NVIDIA Maintenance Operator

NVIDIA Maintenance Operator provides Kubernetes API(Custom Resource Definition) to allow node maintenance operators in K8s cluster in a coordinated manner. It performs some common operations to prepare a node for maintenance such as cordoning the node as well as draining it.

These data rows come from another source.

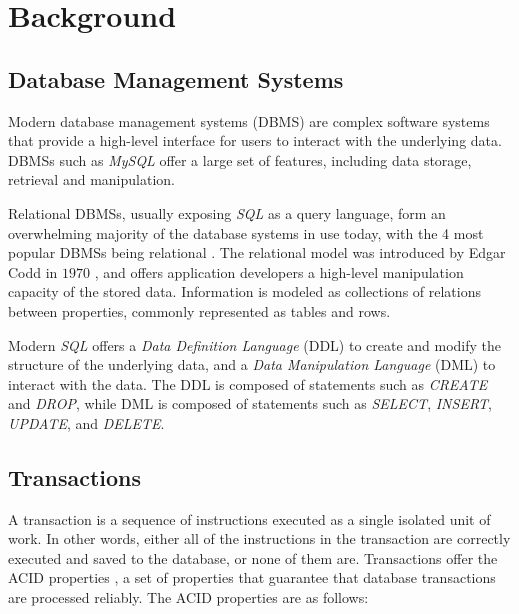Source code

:\chapter{Background}

 
\section{Database Management Systems}

Modern database management systems (DBMS) are complex software systems that provide a high-level interface for users to interact with the underlying data. DBMSs such as \textit{MySQL} \cite{mysqlwebpage} offer a large set of features, including data storage, retrieval and manipulation.

Relational DBMSs, usually exposing \textit{SQL} as a query language, form an overwhelming majority of the database systems in use today, with the 4 most popular DBMSs being relational \cite{akhtar2023popularity}. The relational model was introduced by Edgar Codd in $1970$ \cite{codd1970relational}, and offers application developers a high-level manipulation capacity of the stored data. Information is modeled as collections of relations between properties, commonly represented as tables and rows.

Modern \textit{SQL} offers a \textit{Data Definition Language} (DDL) to create and modify the structure of the underlying data, and a \textit{Data Manipulation Language} (DML) to interact with the data. The DDL is composed of statements such as \textit{CREATE} and \textit{DROP}, while DML is composed of statements such as \textit{SELECT}, \textit{INSERT}, \textit{UPDATE}, and \textit{DELETE}.

\section{Transactions}

A transaction is a sequence of instructions executed as a single isolated unit of work. In other words, either all of the instructions in the transaction are correctly executed and saved to the database, or none of them are. Transactions offer the ACID properties \cite{gray1981transaction}, a set of properties that guarantee that database transactions are processed reliably. The ACID properties are as follows:

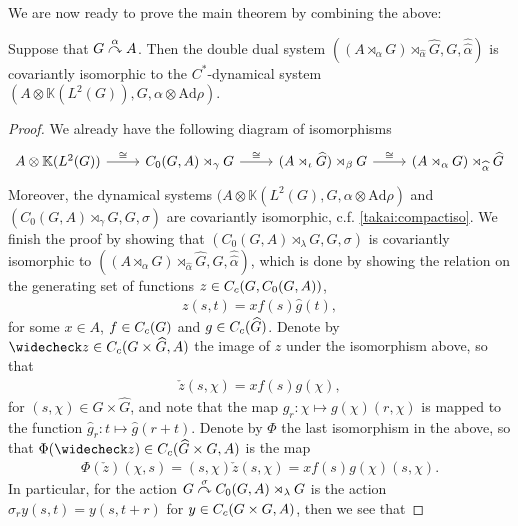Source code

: We are now ready to prove the main theorem by combining the above:
\begin{theorem}
	Suppose that $G \stackrel{\alpha}{\curvearrowright} A$. Then the double dual system $\left( (A \rtimes_\alpha G) \rtimes_{\hat \alpha} \hat G, G, \hat{\hat{\alpha}} \right)$ is covariantly isomorphic to the $C^*$-dynamical system $(A \otimes \mathbb{K}(L^2(G)), G, \alpha \otimes \mathrm{Ad} \rho)$.	
	\label{takai:takai}
\end{theorem}
\begin{proof}
	We already have the following diagram of isomorphisms
	\begin{equation*}
		\begin{tikzcd}
			A \otimes \mathbb{K}(L^2(G)) \ar[r,"\cong"] & C_0(G,A) \rtimes_{\gamma} G \ar[r, "\cong"] & (A \rtimes_\iota \hat G) \rtimes_\beta G \ar[r, "\cong"] & (A \rtimes_\alpha G) \rtimes_{\hat \alpha} \hat G
		\end{tikzcd}
	\end{equation*}
	Moreover, the dynamical systems $(A \otimes \mathbb{K}(L^2(G), G, \alpha \otimes \mathrm{Ad} \rho)$ and $(C_0(G,A) \rtimes_{\gamma} G, G, \sigma)$ are covariantly isomorphic, c.f. \cref{takai:compactiso}. We finish the proof by showing that $(C_0(G,A) \rtimes_{\lambda} G, G, \sigma)$ is covariantly isomorphic to $( (A \rtimes_{\alpha} G)\rtimes_{\hat \alpha} \hat G, G, \hat{\hat{\alpha}})$, which is done by showing the relation on the generating set of functions $z \in C_c(G,C_0(G,A))$, 
	\begin{align*}
		z(s,t) =x f(s) \hat g(t),
	\end{align*}
	for some $x \in A$, $f \in C_c(G)$ and $g \in C_c(\widehat{G})$. Denote by $\check z \in \cc(G \times \hat G, A)$ the image of $z$ under the isomorphism above, so that
	\begin{align*}
		\check z(s,\chi) = x f(s) g(\chi),
	\end{align*}
	for $(s,\chi) \in G \times \hat G$, and note that the map $g_r \colon \chi \mapsto g(\chi)(r,\chi)$ is mapped to the function $\hat g_r \colon t \mapsto \hat g(r+t)$. Denote by $\Phi$ the last isomorphism in the above, so that $\Phi(\check z) \in \cc(\hat G\times  G, A)$ is the map
	\begin{align*}
		\Phi(\check z)(\chi,s) = (s,\chi) \check z(s,\chi) = x f(s) g(\chi) (s,\chi).
	\end{align*}
	In particular, for the action $G \stackrel{\sigma}{\curvearrowright} C_0(G,A) \rtimes_{\lambda} G$ is the action $\sigma_r y(s,t) = y(s,t+r)$ for $y \in C_c(G \times G,A)$, then we see that

\end{proof}
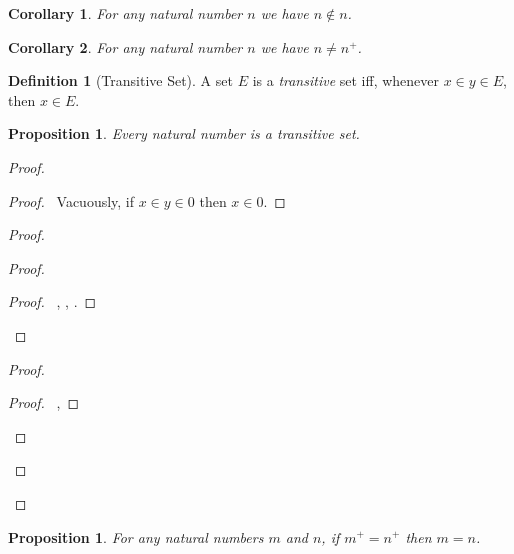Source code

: \documentclass{report}
\let\qed\relax
\newtheorem{prop}[ax]{Proposition}
\newtheorem{cor}{Corollary}[ax]
\theoremstyle{definition}
\newtheorem{df}[ax]{Definition}
\begin{document}
\begin{cor}
\label{cor:n_notin_n}
For any natural number $n$ we have $n \notin n$.
\end{cor}

\begin{cor}
For any natural number $n$ we have $n \neq n^+$.
\end{cor}

\begin{df}[Transitive Set]
A set $E$ is a \emph{transitive} set iff, whenever $x \in y \in E$, then $x \in E$.
\end{df}

\begin{prop}
\label{prop:natural_number_transitive}
Every natural number is a transitive set.
\end{prop}

\begin{proof}
\pf
{}
\begin{proof}
	\pf\ Vacuously, if $x \in y \in 0$ then $x \in 0$.
\end{proof}
\begin{proof}
	\begin{proof}
		\begin{proof}
			\pf\ , , .
		\end{proof}
	\end{proof}
	\begin{proof}
		\begin{proof}
			\pf\ , 
		\end{proof}
	\end{proof}
\end{proof}
\qed
\end{proof}

\begin{prop}
For any natural numbers $m$ and $n$, if $m^+ = n^+$ then $m = n$.
\end{prop}
\end{document}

Users/Consumers can request to perform maintenance on a node by creating NodeMaintenance Custom Resource(CR). The operator will then reconcile NodeMaintenance CRs. At high level this the the reconcile flow:

Scheduling - schedule NodeMaintenance to be processed by the operator, taking into account constraints such as the maximal allowed parallel operations.
Node preparation for maintenance such as cordon and draning of the node
Mark NodeMaintenance as Ready (via condition)
Cleanup on deletion of NodeMaintenance such as node uncordon

Deployment

Prerequisites

Kubernetes cluster

Helm

Deploy latest from project sources

# Clone project
git clone https://github.com/Mellanox/maintenance-operator.git ; cd maintenance-operator

# Install Operator
helm install -n maintenance-operator --create-namespace --set operator.image.tag=latest maintenance-operator ./deployment/maintenance-operator-chart

# View deployed resources
kubectl -n maintenance-operator get all

Note

Refer to helm values documentation for more information

Deploy last release from OCI repo

helm install -n maintenance-operator --create-namespace maintenance-operator oci://ghcr.io/mellanox/maintenance-operator-chart

Kustomize (for development)

# clone project
git clone https://github.com/Mellanox/maintenance-operator.git ; cd maintenance-operator

# build image
IMG=harbor.mellanox.com/cloud-orchestration-dev/adrianc/maintenance-operator:latest make docker-build

# push image
IMG=harbor.mellanox.com/cloud-orchestration-dev/adrianc/maintenance-operator:latest make docker-push

# deploy
IMG=harbor.mellanox.com/cloud-orchestration-dev/adrianc/maintenance-operator:latest make deploy

# undeploy
make undeploy

CRDs

MaintenanceOperatorConfig

The MaintenanceOperatorConfig CRD is used for operator runtime configuration

for more information refer to api-reference

Example MaintenanceOperatorConfig

apiVersion: maintenance.nvidia.com/v1alpha1
kind: MaintenanceOperatorConfig
metadata:
  name: default
  namespace: maintenance-operator
spec:
  logLevel: info
  maxParallelOperations: 4

In this example we configure the following for the operator:

Log level (logLevel) is set to info
The max number of parallel maintenance operations (maxParallelOperations) is set to 4

NodeMaintenance

The NodeMaintenance CRD is used to request to perform a maintenance operation on a specific K8s node. In addition, it specifies which common (K8s related operations) need to happend in order to preare a node for maintenance.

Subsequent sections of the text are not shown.